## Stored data
=== Begin Enclosure ===
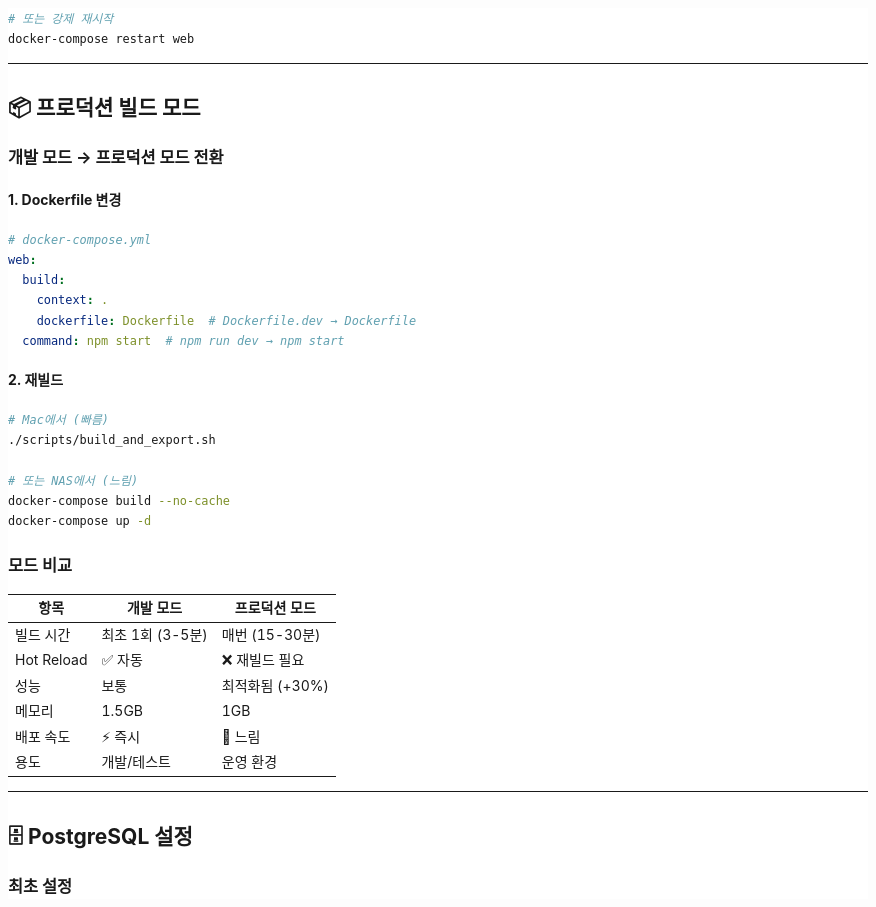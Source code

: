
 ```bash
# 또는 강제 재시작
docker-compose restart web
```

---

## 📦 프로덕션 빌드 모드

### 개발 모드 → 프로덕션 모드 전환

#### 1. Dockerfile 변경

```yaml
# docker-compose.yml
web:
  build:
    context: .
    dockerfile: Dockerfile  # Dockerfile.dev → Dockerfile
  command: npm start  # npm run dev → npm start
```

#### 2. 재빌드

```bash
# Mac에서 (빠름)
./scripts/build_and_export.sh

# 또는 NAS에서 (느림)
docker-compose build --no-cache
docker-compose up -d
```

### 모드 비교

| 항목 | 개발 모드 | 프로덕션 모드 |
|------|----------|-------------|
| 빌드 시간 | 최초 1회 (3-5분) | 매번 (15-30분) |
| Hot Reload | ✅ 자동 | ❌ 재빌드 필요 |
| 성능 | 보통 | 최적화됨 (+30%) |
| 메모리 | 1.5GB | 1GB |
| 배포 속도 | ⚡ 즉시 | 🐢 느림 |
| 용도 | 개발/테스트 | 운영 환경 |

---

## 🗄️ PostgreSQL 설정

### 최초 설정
=== End Enclosure ===
=== Begin Enclosure ===
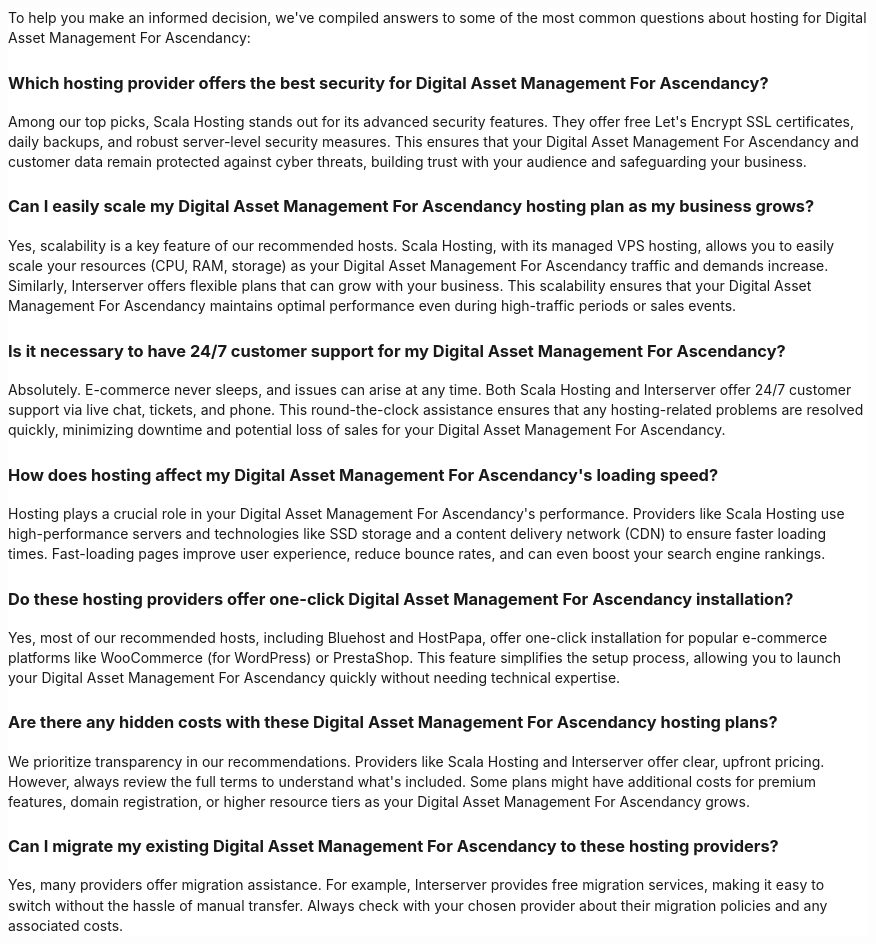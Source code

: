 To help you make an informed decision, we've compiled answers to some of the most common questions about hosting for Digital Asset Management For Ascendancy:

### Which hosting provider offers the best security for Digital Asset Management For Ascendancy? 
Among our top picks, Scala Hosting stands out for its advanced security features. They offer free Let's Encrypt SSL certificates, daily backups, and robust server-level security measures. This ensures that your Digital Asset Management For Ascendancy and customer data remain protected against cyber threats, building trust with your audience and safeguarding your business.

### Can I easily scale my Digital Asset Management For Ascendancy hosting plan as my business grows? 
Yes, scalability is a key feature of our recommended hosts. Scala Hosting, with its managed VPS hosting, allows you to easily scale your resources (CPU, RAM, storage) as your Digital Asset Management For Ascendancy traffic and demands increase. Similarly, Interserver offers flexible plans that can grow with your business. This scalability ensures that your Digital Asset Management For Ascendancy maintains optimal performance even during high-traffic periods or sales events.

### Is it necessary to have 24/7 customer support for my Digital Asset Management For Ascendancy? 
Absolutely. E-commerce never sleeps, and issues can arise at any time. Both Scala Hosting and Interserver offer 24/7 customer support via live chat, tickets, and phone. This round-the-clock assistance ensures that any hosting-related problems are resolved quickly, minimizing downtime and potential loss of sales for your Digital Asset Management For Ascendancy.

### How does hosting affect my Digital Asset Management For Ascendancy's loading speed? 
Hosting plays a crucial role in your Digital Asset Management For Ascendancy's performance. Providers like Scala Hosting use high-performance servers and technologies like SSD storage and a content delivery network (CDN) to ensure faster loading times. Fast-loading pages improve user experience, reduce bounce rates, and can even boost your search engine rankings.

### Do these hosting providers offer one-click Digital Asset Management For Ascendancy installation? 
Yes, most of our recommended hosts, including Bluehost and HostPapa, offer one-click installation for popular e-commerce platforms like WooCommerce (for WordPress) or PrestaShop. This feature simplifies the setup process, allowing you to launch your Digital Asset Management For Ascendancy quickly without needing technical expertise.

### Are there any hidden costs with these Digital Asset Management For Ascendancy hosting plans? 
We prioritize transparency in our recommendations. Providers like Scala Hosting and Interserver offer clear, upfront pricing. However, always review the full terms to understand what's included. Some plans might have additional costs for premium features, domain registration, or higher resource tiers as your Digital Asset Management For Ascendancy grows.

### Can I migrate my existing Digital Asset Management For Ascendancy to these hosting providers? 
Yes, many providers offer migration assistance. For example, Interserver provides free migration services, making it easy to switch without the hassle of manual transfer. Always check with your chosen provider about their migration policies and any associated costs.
=== End Enclosure ===
In the entries above, the lines between the one holding "Hosting plays a" and the one holding "### Do these", inclusive, are to be printed exactly as written, and those alone.

## Solution
Hosting plays a crucial role in your Digital Asset Management For Ascendancy's performance. Providers like Scala Hosting use high-performance servers and technologies like SSD storage and a content delivery network (CDN) to ensure faster loading times. Fast-loading pages improve user experience, reduce bounce rates, and can even boost your search engine rankings.

### Do these hosting providers offer one-click Digital Asset Management For Ascendancy installation? 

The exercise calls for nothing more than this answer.